[Task brief]: Wherever the listing holds a picture, leave it out, and copy the remainder exactly.

[Data records]:
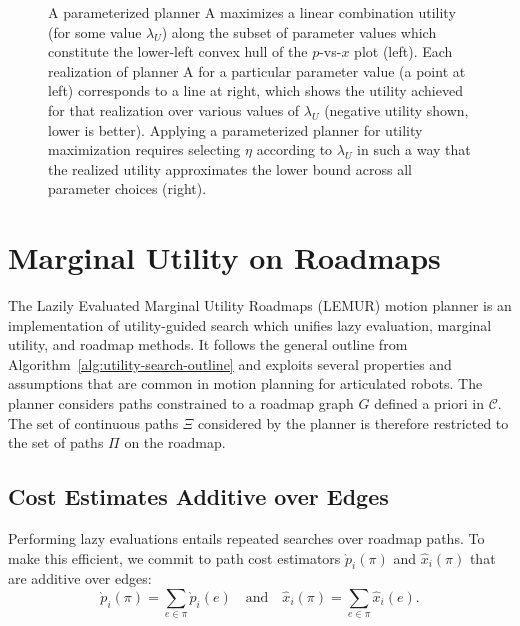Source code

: \begin{figure}
   \centering
   \quad%
   \caption{A parameterized planner A maximizes a linear combination
      utility (for some value $\lambda_U$)
      along the subset of parameter values which
      constitute the lower-left convex hull of the $p$-vs-$x$ plot (left).
      Each realization of planner A for a particular parameter value
      (a point at left) corresponds to a line at right,
      which shows the utility achieved for that realization
      over various values of $\lambda_U$
      (negative utility shown, lower is better).
      Applying a parameterized planner for utility maximization
      requires selecting $\eta$ according to $\lambda_U$
      in such a way that the realized utility approximates
      the lower bound across all parameter choices (right).}
   \label{fig:convex}
\end{figure}

\section{Marginal Utility on Roadmaps}
\label{sec:roadmaps}

The Lazily Evaluated Marginal Utility Roadmaps (LEMUR) motion planner
is an implementation of utility-guided search which unifies
lazy evaluation, marginal utility, and roadmap methods.
It follows the general outline from
Algorithm~\ref{alg:utility-search-outline}
and exploits several properties and assumptions that are
common in motion planning for articulated robots.
The planner considers paths constrained to a roadmap graph $G$
defined a priori in $\mathcal{C}$.
The set of continuous paths $\Xi$ considered by the planner is
therefore restricted to the set of paths $\Pi$ on the roadmap.


\subsection{Cost Estimates Additive over Edges}

Performing lazy evaluations entails repeated searches over
roadmap paths.
To make this efficient,
we commit to path cost estimators
$\grave{p}_i(\pi)$ and $\hat{x}_i(\pi)$
that are additive over edges:
\begin{equation}
   \grave{p}_i(\pi) = \sum_{e \in \pi} \grave{p}_i(e)
   \quad\mbox{and}\quad
   \hat{x}_i(\pi) = \sum_{e \in \pi} \hat{x}_i(e).
\end{equation}

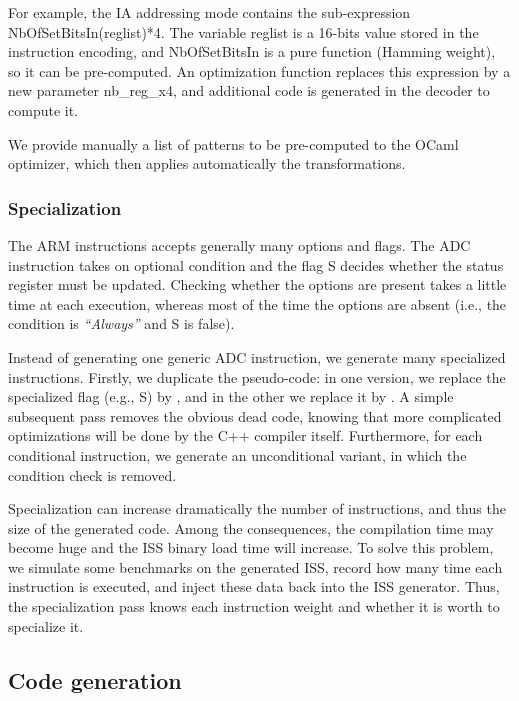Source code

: \documentclass[conference]{ieeeconf}
\begin{document}
For example, the {\stt IA} addressing mode contains the sub-expression {\stt
  NbOfSetBitsIn(reglist)*4}. The variable {\stt reglist} is a 16-bits value
stored in the instruction encoding, and {\stt NbOfSetBitsIn} is a pure function
(Hamming weight), so it can be pre-computed. An optimization function replaces
this expression by a new parameter {\stt nb\_reg\_x4}, and additional code is
generated in the decoder to compute it.

We provide manually a list of patterns to be pre-computed to the OCaml
optimizer, which then applies automatically the transformations.


\subsubsection{Specialization}

The ARM instructions accepts generally many options and flags. The
{\stt ADC instruction} takes on optional condition and the flag {\stt
  S} decides whether the status register must be updated. Checking
whether the options are present takes a little time at each execution,
whereas most of the time the options are absent (i.e., the condition
is {\em ``Always''} and {\stt S} is false).

Instead of generating one generic {\stt ADC} instruction, we generate many
specialized instructions. Firstly, we duplicate the pseudo-code: in one version,
we replace the specialized flag (e.g., {\stt S}) by {}, and in the other
we replace it by {}. A simple subsequent pass removes the obvious dead
code, knowing that more complicated optimizations will be done by the C++
compiler itself. Furthermore, for each conditional instruction, we generate an
unconditional variant, in which the condition check is removed.

Specialization can increase dramatically the number of instructions, and thus
the size of the generated code. Among the consequences, the compilation time may
become huge and the ISS binary load time will increase. To solve this problem,
we simulate some benchmarks on the generated ISS, record how many time each
instruction is executed, and inject these data back into the ISS
generator. Thus, the specialization pass knows each instruction weight and
whether it is worth to specialize it.

\subsection{Code generation}
\end{document}

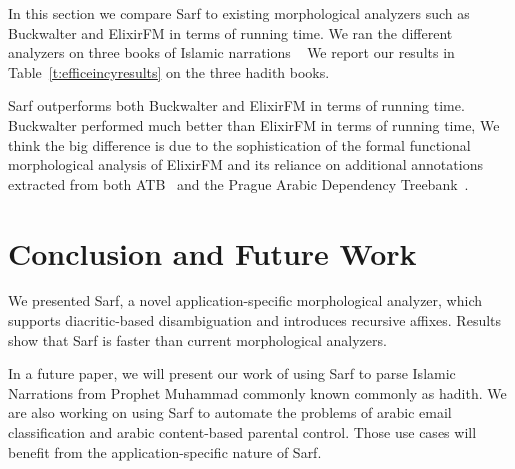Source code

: \documentclass[11pt]{article}
\begin{document}
\begin{table}[tb]
\centering
\caption{Comparsion of Running Time}
\normalsize
\label{t:efficeincyresults}
\end{table}

In this section we compare Sarf to existing 
morphological analyzers such as Buckwalter and ElixirFM in terms of running time.
We ran the different analyzers on
three books of Islamic narrations  ~\cite{IbnHanbal,AlTousi,AlKulayni}
We report our results in Table~\ref{t:efficeincyresults} on the 
three hadith books.

Sarf outperforms both Buckwalter and ElixirFM in terms of 
running time. 
Buckwalter performed much better than ElixirFM in 
terms of running time, 
We think the big difference is due to the sophistication of 
the formal functional morphological analysis of ElixirFM 
and its reliance on additional annotations extracted from 
both ATB~\cite{Maamouri:04} and the Prague Arabic Dependency Treebank~\cite{Prague04}.

\section{Conclusion and Future Work}
\label{sec:future}

We presented Sarf, a novel application-specific morphological analyzer,
which supports diacritic-based disambiguation and introduces recursive affixes.
Results show that Sarf is faster than
current morphological analyzers.

In a future paper, we will present our work of using Sarf to 
parse Islamic Narrations from Prophet Muhammad commonly known commonly as hadith.
We are also working on using Sarf to automate the problems of
arabic email classification and
arabic content-based parental control.
Those use cases will benefit from the application-specific nature of Sarf.
\end{document}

[Answer space]:
Source code

: \begin{figure}
   \centering
   \quad%
   \caption{A parameterized planner A maximizes a linear combination
      utility (for some value $\lambda_U$)
      along the subset of parameter values which
      constitute the lower-left convex hull of the $p$-vs-$x$ plot (left).
      Each realization of planner A for a particular parameter value
      (a point at left) corresponds to a line at right,
      which shows the utility achieved for that realization
      over various values of $\lambda_U$
      (negative utility shown, lower is better).
      Applying a parameterized planner for utility maximization
      requires selecting $\eta$ according to $\lambda_U$
      in such a way that the realized utility approximates
      the lower bound across all parameter choices (right).}
   \label{fig:convex}
\end{figure}

\section{Marginal Utility on Roadmaps}
\label{sec:roadmaps}

The Lazily Evaluated Marginal Utility Roadmaps (LEMUR) motion planner
is an implementation of utility-guided search which unifies
lazy evaluation, marginal utility, and roadmap methods.
It follows the general outline from
Algorithm~\ref{alg:utility-search-outline}
and exploits several properties and assumptions that are
common in motion planning for articulated robots.
The planner considers paths constrained to a roadmap graph $G$
defined a priori in $\mathcal{C}$.
The set of continuous paths $\Xi$ considered by the planner is
therefore restricted to the set of paths $\Pi$ on the roadmap.


\subsection{Cost Estimates Additive over Edges}

Performing lazy evaluations entails repeated searches over
roadmap paths.
To make this efficient,
we commit to path cost estimators
$\grave{p}_i(\pi)$ and $\hat{x}_i(\pi)$
that are additive over edges:
\begin{equation}
   \grave{p}_i(\pi) = \sum_{e \in \pi} \grave{p}_i(e)
   \quad\mbox{and}\quad
   \hat{x}_i(\pi) = \sum_{e \in \pi} \hat{x}_i(e).
\end{equation}

Source code

: \documentclass[conference]{ieeeconf}
\begin{document}
For example, the {\stt IA} addressing mode contains the sub-expression {\stt
  NbOfSetBitsIn(reglist)*4}. The variable {\stt reglist} is a 16-bits value
stored in the instruction encoding, and {\stt NbOfSetBitsIn} is a pure function
(Hamming weight), so it can be pre-computed. An optimization function replaces
this expression by a new parameter {\stt nb\_reg\_x4}, and additional code is
generated in the decoder to compute it.

We provide manually a list of patterns to be pre-computed to the OCaml
optimizer, which then applies automatically the transformations.


\subsubsection{Specialization}

The ARM instructions accepts generally many options and flags. The
{\stt ADC instruction} takes on optional condition and the flag {\stt
  S} decides whether the status register must be updated. Checking
whether the options are present takes a little time at each execution,
whereas most of the time the options are absent (i.e., the condition
is {\em ``Always''} and {\stt S} is false).

Instead of generating one generic {\stt ADC} instruction, we generate many
specialized instructions. Firstly, we duplicate the pseudo-code: in one version,
we replace the specialized flag (e.g., {\stt S}) by {}, and in the other
we replace it by {}. A simple subsequent pass removes the obvious dead
code, knowing that more complicated optimizations will be done by the C++
compiler itself. Furthermore, for each conditional instruction, we generate an
unconditional variant, in which the condition check is removed.

Specialization can increase dramatically the number of instructions, and thus
the size of the generated code. Among the consequences, the compilation time may
become huge and the ISS binary load time will increase. To solve this problem,
we simulate some benchmarks on the generated ISS, record how many time each
instruction is executed, and inject these data back into the ISS
generator. Thus, the specialization pass knows each instruction weight and
whether it is worth to specialize it.

\subsection{Code generation}
\end{document}

Source code

: \documentclass[11pt]{article}
\begin{document}
\begin{table}[tb]
\centering
\caption{Comparsion of Running Time}
\normalsize
\label{t:efficeincyresults}
\end{table}

In this section we compare Sarf to existing 
morphological analyzers such as Buckwalter and ElixirFM in terms of running time.
We ran the different analyzers on
three books of Islamic narrations  ~\cite{IbnHanbal,AlTousi,AlKulayni}
We report our results in Table~\ref{t:efficeincyresults} on the 
three hadith books.

Sarf outperforms both Buckwalter and ElixirFM in terms of 
running time. 
Buckwalter performed much better than ElixirFM in 
terms of running time, 
We think the big difference is due to the sophistication of 
the formal functional morphological analysis of ElixirFM 
and its reliance on additional annotations extracted from 
both ATB~\cite{Maamouri:04} and the Prague Arabic Dependency Treebank~\cite{Prague04}.

\section{Conclusion and Future Work}
\label{sec:future}

We presented Sarf, a novel application-specific morphological analyzer,
which supports diacritic-based disambiguation and introduces recursive affixes.
Results show that Sarf is faster than
current morphological analyzers.

In a future paper, we will present our work of using Sarf to 
parse Islamic Narrations from Prophet Muhammad commonly known commonly as hadith.
We are also working on using Sarf to automate the problems of
arabic email classification and
arabic content-based parental control.
Those use cases will benefit from the application-specific nature of Sarf.
\end{document}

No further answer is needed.